It is going to be interesting to see how others respond here. I had a conversation about this a week ago with a guy, who was havng the same problem, and mentioned it had stopped. I really have not recognised a problem with this. Here's what I do. I tape the backs with carton sealing tape. I really don't think what you do to secure it makes much of a difference. I wet my leather with the case solution of choice. I have used water, water/lexol/dish soap, ProCarve, and now use the lexol/baby shampoo formula shared here a while back. I wet my leather, and case it at least 8 hours but usually overnight at least. I seal it in plastic ziplocks, and those XXL huge storage ziplocks are a big help now. I leave enough air in the bags to keep the plastic off the grain side of the leather. Next morning I tool as normal. I have done the longer casing for several years, and have found no matter whose leather I was using, the effects were just better.

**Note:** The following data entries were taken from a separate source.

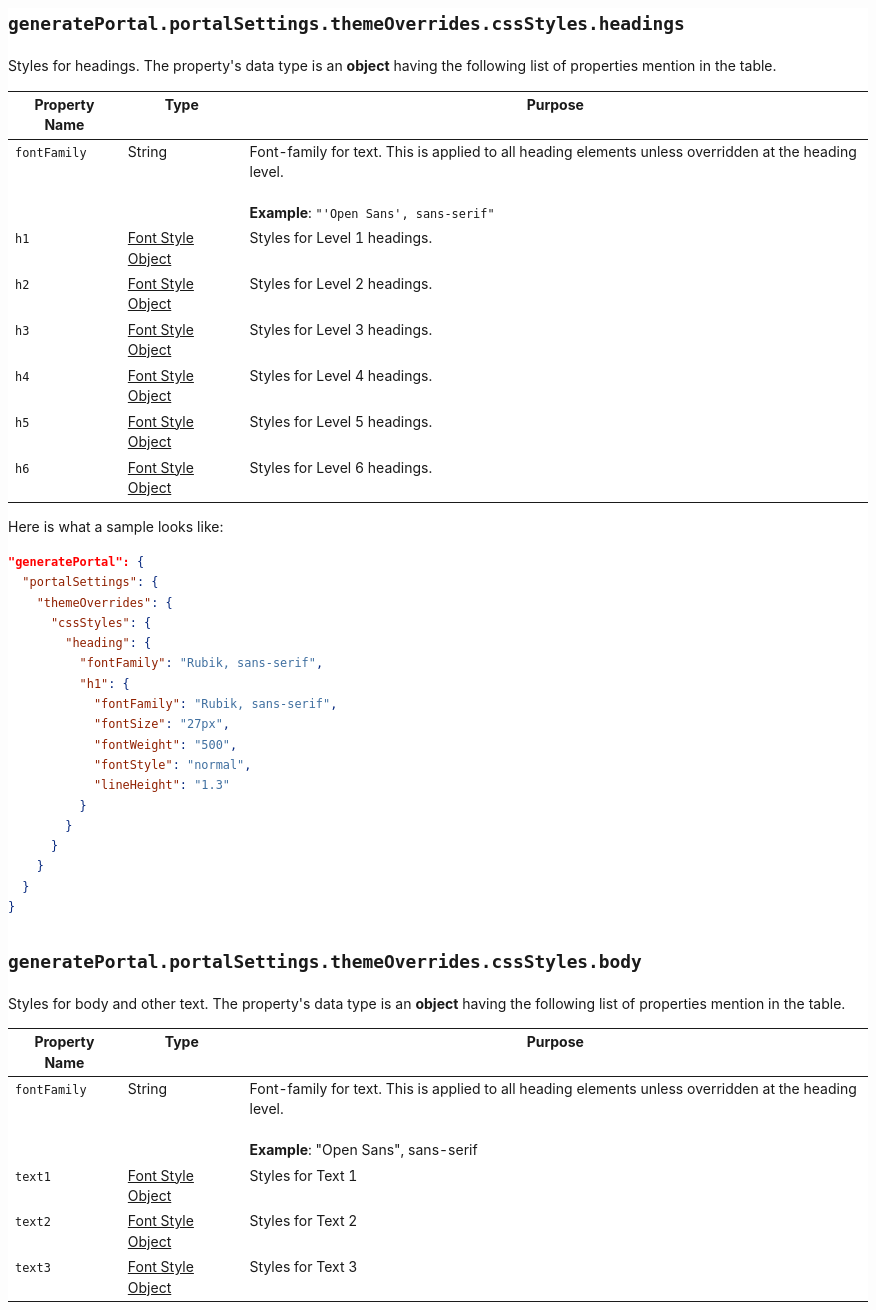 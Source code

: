 ## `generatePortal.portalSettings.themeOverrides.cssStyles.headings`

Styles for headings. The property's data type is an **object** having the following list of properties mention in the table.

| Property Name | Type                             | Purpose                                                                                                                                                   |
| ------------- | -------------------------------- | --------------------------------------------------------------------------------------------------------------------------------------------------------- |
| `fontFamily`    | String                           | Font-family for text. This is applied to all heading elements unless overridden at the heading level. <br/><br/> **Example**: `"'Open Sans', sans-serif"` |
| `h1`            | [Font Style Object](#font-style) | Styles for Level 1 headings.                                                                                                                              |
| `h2`            | [Font Style Object](#font-style) | Styles for Level 2 headings.                                                                                                                              |
| `h3`            | [Font Style Object](#font-style) | Styles for Level 3 headings.                                                                                                                              |
| `h4`            | [Font Style Object](#font-style) | Styles for Level 4 headings.                                                                                                                              |
| `h5`            | [Font Style Object](#font-style) | Styles for Level 5 headings.                                                                                                                              |
| `h6`            | [Font Style Object](#font-style) | Styles for Level 6 headings.                                                                                                                              |

Here is what a sample looks like:

```json
"generatePortal": {
  "portalSettings": {
    "themeOverrides": {
      "cssStyles": {
        "heading": {
          "fontFamily": "Rubik, sans-serif",
          "h1": {
            "fontFamily": "Rubik, sans-serif",
            "fontSize": "27px",
            "fontWeight": "500",
            "fontStyle": "normal",
            "lineHeight": "1.3"
          }
        }
      }
    }
  }
}
```

## `generatePortal.portalSettings.themeOverrides.cssStyles.body`

Styles for body and other text. The property's data type is an **object** having the following list of properties mention in the table.

| **Property Name** | **Type**                         | **Purpose**                                                                                                                                          |
| ----------------- | -------------------------------- | ---------------------------------------------------------------------------------------------------------------------------------------------------- |
| `fontFamily`        | String                           | Font-family for text. This is applied to all heading elements unless overridden at the heading level.<br/><br/> **Example**: "Open Sans", sans-serif |
| `text1`             | [Font Style Object](#font-style) | Styles for Text 1                                                                                                                                    |
| `text2`             | [Font Style Object](#font-style) | Styles for Text 2                                                                                                                                    |
| `text3`             | [Font Style Object](#font-style) | Styles for Text 3                                                                                                                                    |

What had changed with the guy who had the curling problem. He went from casing and tooling as soon as the leather returned "to color" or casing for an hour or two to casing overnight. The lexol/shampoo formula is not a quick case solution in my hands, and I told him I was overnighting it. He went back and tried some ProCarve and cased overnight, and said little or no curling too. We suspect that the casing level being equal through out the layers was the difference. If only the top layer is moist and it stretches slightly with tooling, then it stands to reason it is working against the bottom layer and curling over it. If the moisture is even, the compression is against the entire thickness. Some leather takes casing slower or faster than others. By giving it plenty of time, you minimize that effect.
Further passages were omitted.